What is required -> From the data, copy out every line in which the word "Bennett" appears.

[Stored items from a collection]
..............................
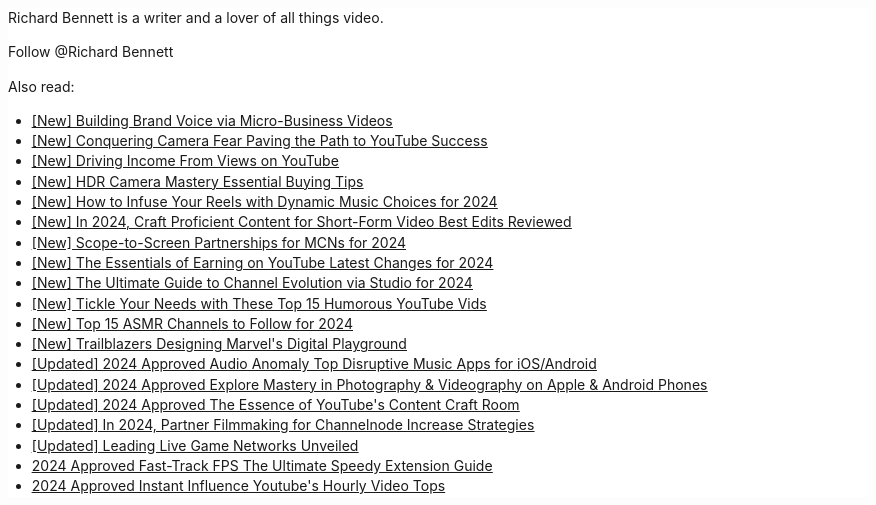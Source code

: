 Richard Bennett is a writer and a lover of all things video.

Follow @Richard Bennett


<ins class="adsbygoogle"
     style="display:block"
     data-ad-format="autorelaxed"
     data-ad-client="ca-pub-7571918770474297"
     data-ad-slot="1223367746"></ins>



<ins class="adsbygoogle"
     style="display:block"
     data-ad-client="ca-pub-7571918770474297"
     data-ad-slot="8358498916"
     data-ad-format="auto"
     data-full-width-responsive="true"></ins>





<span class="atpl-alsoreadstyle">Also read:</span>
<div><ul>
<li><a href="https://youtube-zero.techidaily.com/uilding-brand-voice-via-micro-business-videos/"><u>[New] Building Brand Voice via Micro-Business Videos</u></a></li>
<li><a href="https://youtube-zero.techidaily.com/onquering-camera-fear-paving-the-path-to-youtube-success/"><u>[New] Conquering Camera Fear Paving the Path to YouTube Success</u></a></li>
<li><a href="https://youtube-zero.techidaily.com/riving-income-from-views-on-youtube/"><u>[New] Driving Income From Views on YouTube</u></a></li>
<li><a href="https://some-knowledge.techidaily.com/new-hdr-camera-mastery-essential-buying-tips/"><u>[New] HDR Camera Mastery Essential Buying Tips</u></a></li>
<li><a href="https://fox-helps.techidaily.com/new-how-to-infuse-your-reels-with-dynamic-music-choices-for-2024/"><u>[New] How to Infuse Your Reels with Dynamic Music Choices for 2024</u></a></li>
<li><a href="https://facebook-record-videos.techidaily.com/new-in-2024-craft-proficient-content-for-short-form-video-best-edits-reviewed/"><u>[New] In 2024, Craft Proficient Content for Short-Form Video Best Edits Reviewed</u></a></li>
<li><a href="https://youtube-zero.techidaily.com/cope-to-screen-partnerships-for-mcns-for-2024/"><u>[New] Scope-to-Screen Partnerships for MCNs for 2024</u></a></li>
<li><a href="https://youtube-zero.techidaily.com/he-essentials-of-earning-on-youtube-latest-changes-for-2024/"><u>[New] The Essentials of Earning on YouTube Latest Changes for 2024</u></a></li>
<li><a href="https://youtube-zero.techidaily.com/he-ultimate-guide-to-channel-evolution-via-studio-for-2024/"><u>[New] The Ultimate Guide to Channel Evolution via Studio for 2024</u></a></li>
<li><a href="https://youtube-zero.techidaily.com/ickle-your-needs-with-these-top-15-humorous-youtube-vids/"><u>[New] Tickle Your Needs with These Top 15 Humorous YouTube Vids</u></a></li>
<li><a href="https://youtube-zero.techidaily.com/op-15-asmr-channels-to-follow-for-2024/"><u>[New] Top 15 ASMR Channels to Follow for 2024</u></a></li>
<li><a href="https://youtube-zero.techidaily.com/railblazers-designing-marvels-digital-playground/"><u>[New] Trailblazers Designing Marvel's Digital Playground</u></a></li>
<li><a href="https://youtube-zero.techidaily.com/ed-2024-approved-audio-anomaly-top-disruptive-music-apps-for-iosandroid/"><u>[Updated] 2024 Approved Audio Anomaly Top Disruptive Music Apps for iOS/Android</u></a></li>
<li><a href="https://youtube-zero.techidaily.com/ed-2024-approved-explore-mastery-in-photography-and-videography-on-apple-and-android-phones/"><u>[Updated] 2024 Approved Explore Mastery in Photography & Videography on Apple & Android Phones</u></a></li>
<li><a href="https://youtube-zero.techidaily.com/ed-2024-approved-the-essence-of-youtubes-content-craft-room/"><u>[Updated] 2024 Approved The Essence of YouTube's Content Craft Room</u></a></li>
<li><a href="https://youtube-zero.techidaily.com/ed-in-2024-partner-filmmaking-for-channelnode-increase-strategies/"><u>[Updated] In 2024, Partner Filmmaking for Channelnode Increase Strategies</u></a></li>
<li><a href="https://extra-approaches.techidaily.com/updated-leading-live-game-networks-unveiled/"><u>[Updated] Leading Live Game Networks Unveiled</u></a></li>
<li><a href="https://some-techniques.techidaily.com/2024-approved-fast-track-fps-the-ultimate-speedy-extension-guide/"><u>2024 Approved Fast-Track FPS The Ultimate Speedy Extension Guide</u></a></li>
<li><a href="https://youtube-zero.techidaily.com/approved-instant-influence-youtubes-hourly-video-tops/"><u>2024 Approved Instant Influence Youtube's Hourly Video Tops</u></a></li>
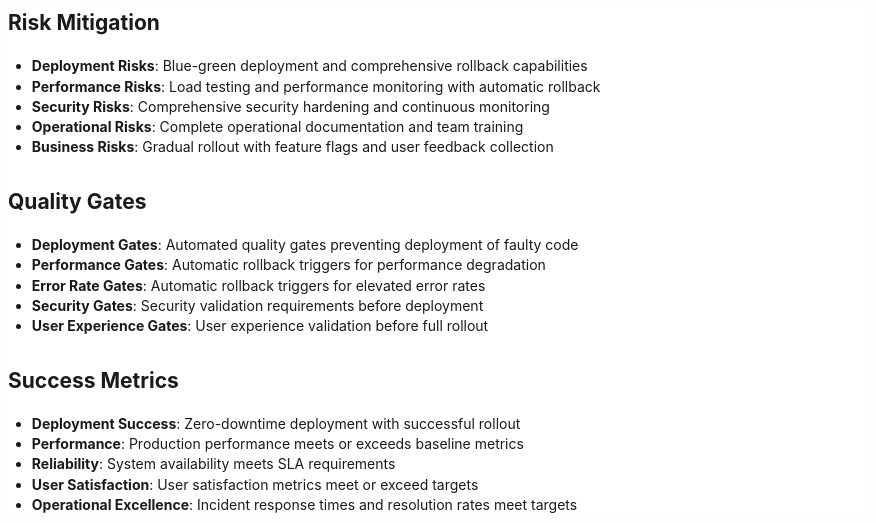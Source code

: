 ## Risk Mitigation
- **Deployment Risks**: Blue-green deployment and comprehensive rollback capabilities
- **Performance Risks**: Load testing and performance monitoring with automatic rollback
- **Security Risks**: Comprehensive security hardening and continuous monitoring
- **Operational Risks**: Complete operational documentation and team training
- **Business Risks**: Gradual rollout with feature flags and user feedback collection

## Quality Gates
- **Deployment Gates**: Automated quality gates preventing deployment of faulty code
- **Performance Gates**: Automatic rollback triggers for performance degradation
- **Error Rate Gates**: Automatic rollback triggers for elevated error rates
- **Security Gates**: Security validation requirements before deployment
- **User Experience Gates**: User experience validation before full rollout

## Success Metrics
- **Deployment Success**: Zero-downtime deployment with successful rollout
- **Performance**: Production performance meets or exceeds baseline metrics
- **Reliability**: System availability meets SLA requirements
- **User Satisfaction**: User satisfaction metrics meet or exceed targets
- **Operational Excellence**: Incident response times and resolution rates meet targets
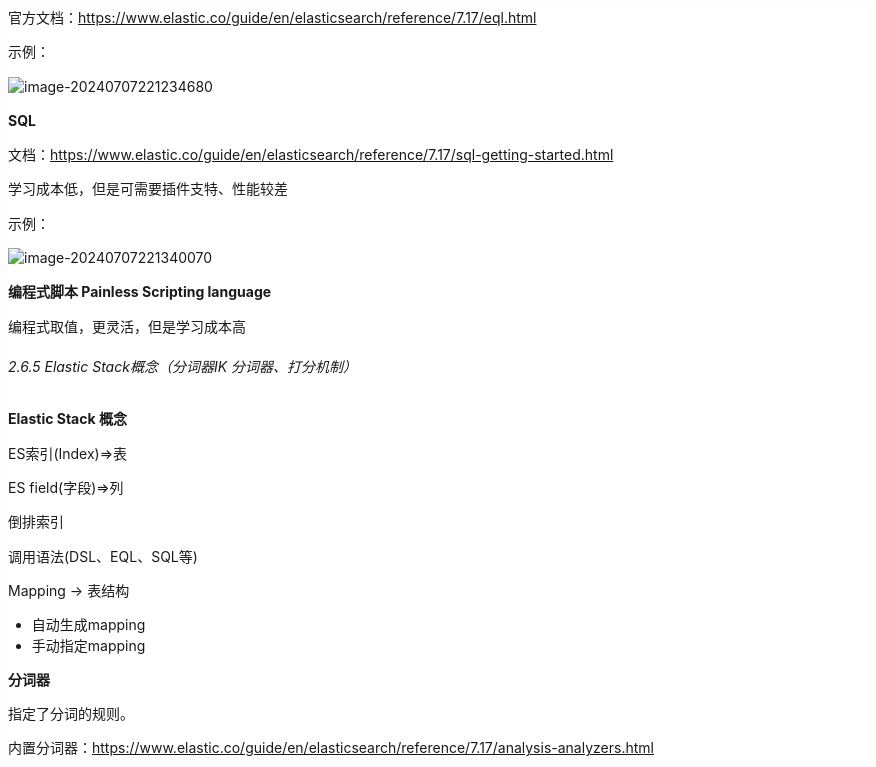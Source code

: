 官方文档：https://www.elastic.co/guide/en/elasticsearch/reference/7.17/eql.html



示例：



![image-20240707221234680](./assets/image-20240707221234680.png)





**SQL**

文档：https://www.elastic.co/guide/en/elasticsearch/reference/7.17/sql-getting-started.html



学习成本低，但是可需要插件支特、性能较差

示例：



![image-20240707221340070](./assets/image-20240707221340070.png)



**编程式脚本 Painless Scripting language**

编程式取值，更灵活，但是学习成本高



###### 2.6.5 Elastic Stack概念（分词器IK 分词器、打分机制）



**Elastic Stack 概念**



ES索引(Index)=>表

ES field(字段)=>列

倒排索引

调用语法(DSL、EQL、SQL等)

Mapping → 表结构

- 自动生成mapping
- 手动指定mapping





**分词器**



指定了分词的规则。





内置分词器：https://www.elastic.co/guide/en/elasticsearch/reference/7.17/analysis-analyzers.html
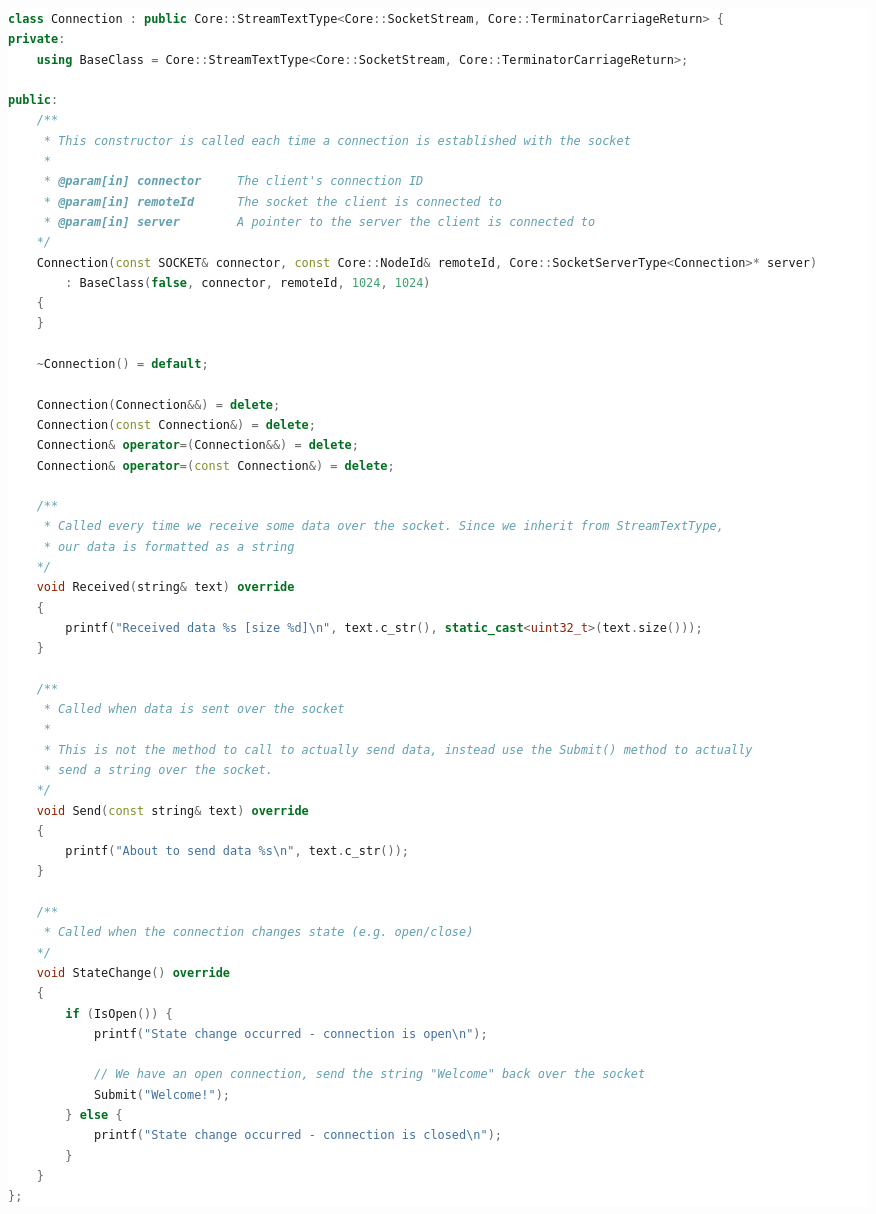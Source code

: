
 ```cpp linenums="1"
class Connection : public Core::StreamTextType<Core::SocketStream, Core::TerminatorCarriageReturn> {
private:
    using BaseClass = Core::StreamTextType<Core::SocketStream, Core::TerminatorCarriageReturn>;

public:
    /**
     * This constructor is called each time a connection is established with the socket
     *
     * @param[in] connector     The client's connection ID
     * @param[in] remoteId      The socket the client is connected to
     * @param[in] server        A pointer to the server the client is connected to
    */
    Connection(const SOCKET& connector, const Core::NodeId& remoteId, Core::SocketServerType<Connection>* server)
        : BaseClass(false, connector, remoteId, 1024, 1024)
    {
    }

    ~Connection() = default;

    Connection(Connection&&) = delete;
    Connection(const Connection&) = delete;
    Connection& operator=(Connection&&) = delete;
    Connection& operator=(const Connection&) = delete;

    /**
     * Called every time we receive some data over the socket. Since we inherit from StreamTextType,
     * our data is formatted as a string
    */
    void Received(string& text) override
    {
        printf("Received data %s [size %d]\n", text.c_str(), static_cast<uint32_t>(text.size()));
    }

    /**
     * Called when data is sent over the socket
     *
     * This is not the method to call to actually send data, instead use the Submit() method to actually
     * send a string over the socket.
    */
    void Send(const string& text) override
    {
        printf("About to send data %s\n", text.c_str());
    }

    /**
     * Called when the connection changes state (e.g. open/close)
    */
    void StateChange() override
    {
        if (IsOpen()) {
            printf("State change occurred - connection is open\n");
            
            // We have an open connection, send the string "Welcome" back over the socket
            Submit("Welcome!");
        } else {
            printf("State change occurred - connection is closed\n");
        }
    }
};
```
..............................
Answer to the problem ->
: Richard Bennett is a writer and a lover of all things video.
Follow @Richard Bennett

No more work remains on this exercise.